San Vicente de la Sonsierra seems at first sight to be an inconsequential slip of a place. The village in the Rioja Alta wine region boasts little more than a thousand souls and, on this typically lazy Spanish Sunday afternoon, San Vicente beats to a relaxed rhythm. The village enjoys a dominant hilltop position, affording views to the distant Sierra de Cantabria and, closer to hand, over the surrounding vineyards to the Ebro, here a river of languid loops seemingly in no rush to get anywhere fast. Just like the inhabitants of San Vicente.
Nothing in the quiet village hints of what will soon unfold. For on this particular Sunday afternoon, San Vicente de la Sonsierra hosts a peculiarly lurid festival, an expression of faith, spirituality and culture that will have villagers lashing their own backs in a frenzy of self-flagellation.
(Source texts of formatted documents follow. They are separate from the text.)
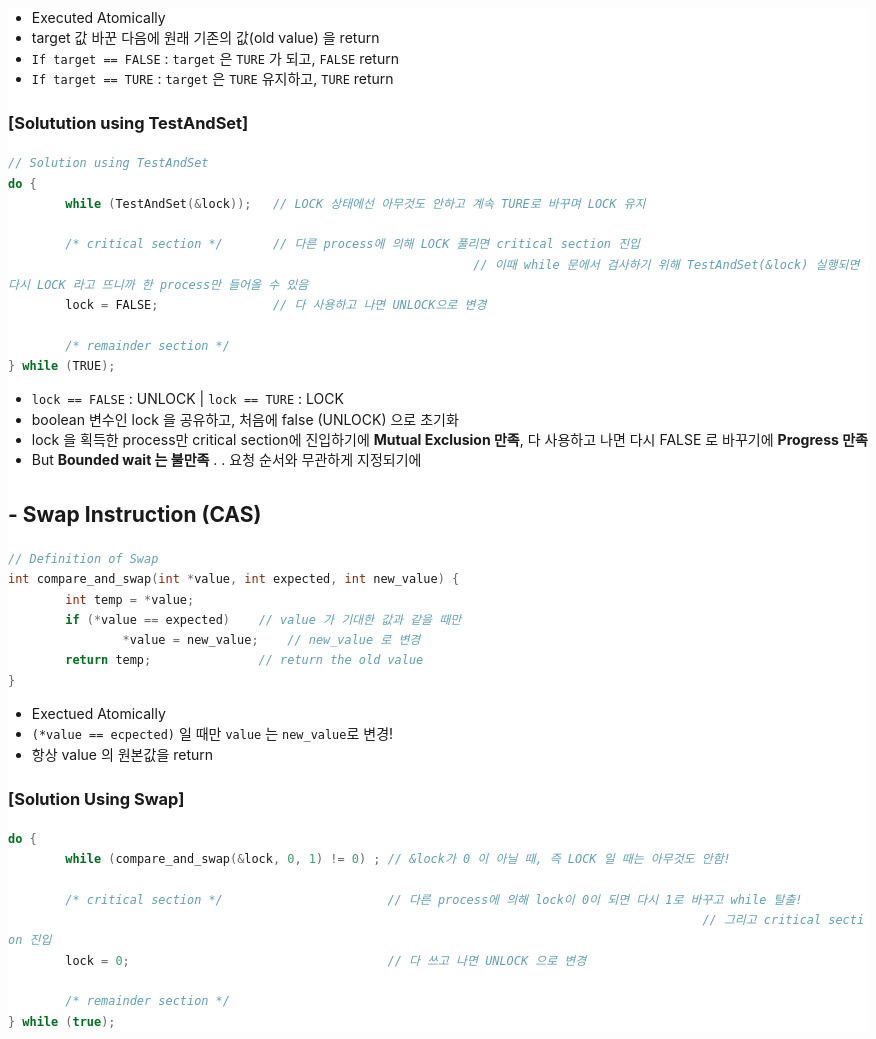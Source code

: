 - Executed Atomically
- target 값 바꾼 다음에 원래 기존의 값(old value) 을 return
- `If target == FALSE` : `target` 은 `TURE` 가 되고, `FALSE` return
- `If target == TURE` : `target` 은 `TURE` 유지하고, `TURE` return

### [Solutution using TestAndSet]

```cpp
// Solution using TestAndSet
do {
		while (TestAndSet(&lock));   // LOCK 상태에선 아무것도 안하고 계속 TURE로 바꾸며 LOCK 유지 

		/* critical section */       // 다른 process에 의해 LOCK 풀리면 critical section 진입
																 // 이때 while 문에서 검사하기 위해 TestAndSet(&lock) 실행되면 다시 LOCK 라고 뜨니까 한 process만 들어올 수 있음
		lock = FALSE;                // 다 사용하고 나면 UNLOCK으로 변경

		/* remainder section */
} while (TRUE);
```

- `lock == FALSE` : UNLOCK   |   `lock == TURE` : LOCK
- boolean 변수인 lock 을 공유하고, 처음에 false (UNLOCK) 으로 초기화
- lock 을 획득한 process만 critical section에 진입하기에 **Mutual Exclusion 만족**, 다 사용하고 나면 다시 FALSE 로 바꾸기에 **Progress 만족**
- But **Bounded wait 는 불만족** . . 요청 순서와 무관하게 지정되기에

## - Swap Instruction (CAS)

```cpp
// Definition of Swap
int compare_and_swap(int *value, int expected, int new_value) {
		int temp = *value;
		if (*value == expected)    // value 가 기대한 값과 같을 때만
				*value = new_value;    // new_value 로 변경
		return temp;               // return the old value
}
```

- Exectued Atomically
- `(*value == ecpected)` 일 때만 `value` 는 `new_value`로 변경!
- 항상 value 의 원본값을 return

### [Solution Using Swap]

```cpp
do {
		while (compare_and_swap(&lock, 0, 1) != 0) ; // &lock가 0 이 아닐 때, 즉 LOCK 일 때는 아무것도 안함! 

		/* critical section */                       // 다른 process에 의해 lock이 0이 되면 다시 1로 바꾸고 while 탈출! 
																								 // 그리고 critical section 진입
		lock = 0;                                    // 다 쓰고 나면 UNLOCK 으로 변경

		/* remainder section */
} while (true);
```
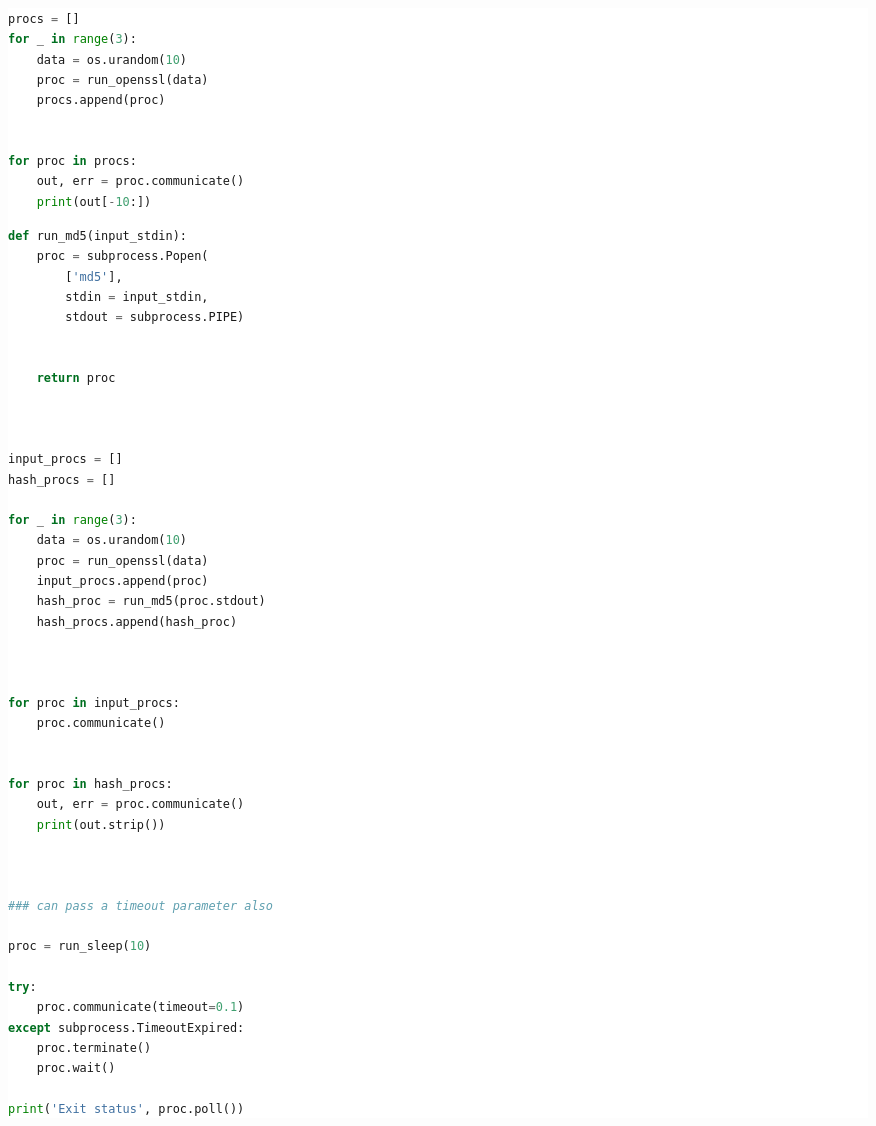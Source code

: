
 ```python
procs = []
for _ in range(3):
	data = os.urandom(10)
	proc = run_openssl(data)
	procs.append(proc)


for proc in procs:
	out, err = proc.communicate()
	print(out[-10:])

```

```python
def run_md5(input_stdin):
	proc = subprocess.Popen(
		['md5'],
		stdin = input_stdin,
		stdout = subprocess.PIPE)


	return proc



input_procs = []
hash_procs = []

for _ in range(3):
	data = os.urandom(10)
	proc = run_openssl(data)
	input_procs.append(proc)
	hash_proc = run_md5(proc.stdout)
	hash_procs.append(hash_proc)



for proc in input_procs:
	proc.communicate()


for proc in hash_procs:
	out, err = proc.communicate()
	print(out.strip())



### can pass a timeout parameter also

proc = run_sleep(10)

try:
	proc.communicate(timeout=0.1)
except subprocess.TimeoutExpired:
	proc.terminate()
	proc.wait()

print('Exit status', proc.poll())

```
I am fascinated by this extraordinary piece of religious theatre. And I am intrigued by the flagellants’ concern for hooded anonymity. All I know is that, for admittance to the Santa Vera Cruz fraternity, a villager must be an adult male in good standing with the Catholic Church.
“It will be best if you come for the September celebrations of the Holy Cross,” suggests Teodoro, a cofrade of the Vera Cruz brotherhood who had convinced me a few months ago to delay my visit and wait for a more appropriate time. It’s hard to understand what constitutes a ‘more appropriate time’ to watch a festival of self-flagellation. But Teodoro explains. “The September procession is much the same as that at Easter, but it’s an altogether quieter affair. It doesn’t pull the tourists and the media. All the elements of the picaos will still be there.”
So I abide by Teodoro’s injunction and make late-summer tracks for the Ebro Valley, there to witness on this September Sunday afternoon the most awful, and yet for many most inspiring, of all penances. It is called Los Picaos de San Vicente de la Sonsierra. The term Los Picaos needs a little unpacking. It’s a colloquialism that refers to one who is pricked or jabbed.
Across much of Europe, the religious rites of yesteryear are fading. But the Picaos does more than merely survive. It thrives and in its Easter rendition has become a staple in the tourist calendar. It feeds on a curious mix of tradition and devotion, aided and abetted by the morbid fascination of onlookers.
In the bar of the main square, old and young are playing cards. This is so standard a sabbatical routine that I do wonder if I have erred in the matter of either date or venue (or both). But up at Santa María la Mayor Church, there is evidence that the preliminaries are underway. Here members of the cofradía have gathered. In a small hermitage next to the church, a number of men are getting dressed in distinctive religious robes. A large wooden cross, a lightly embroidered white stole draped over it, rests against the wall of the building.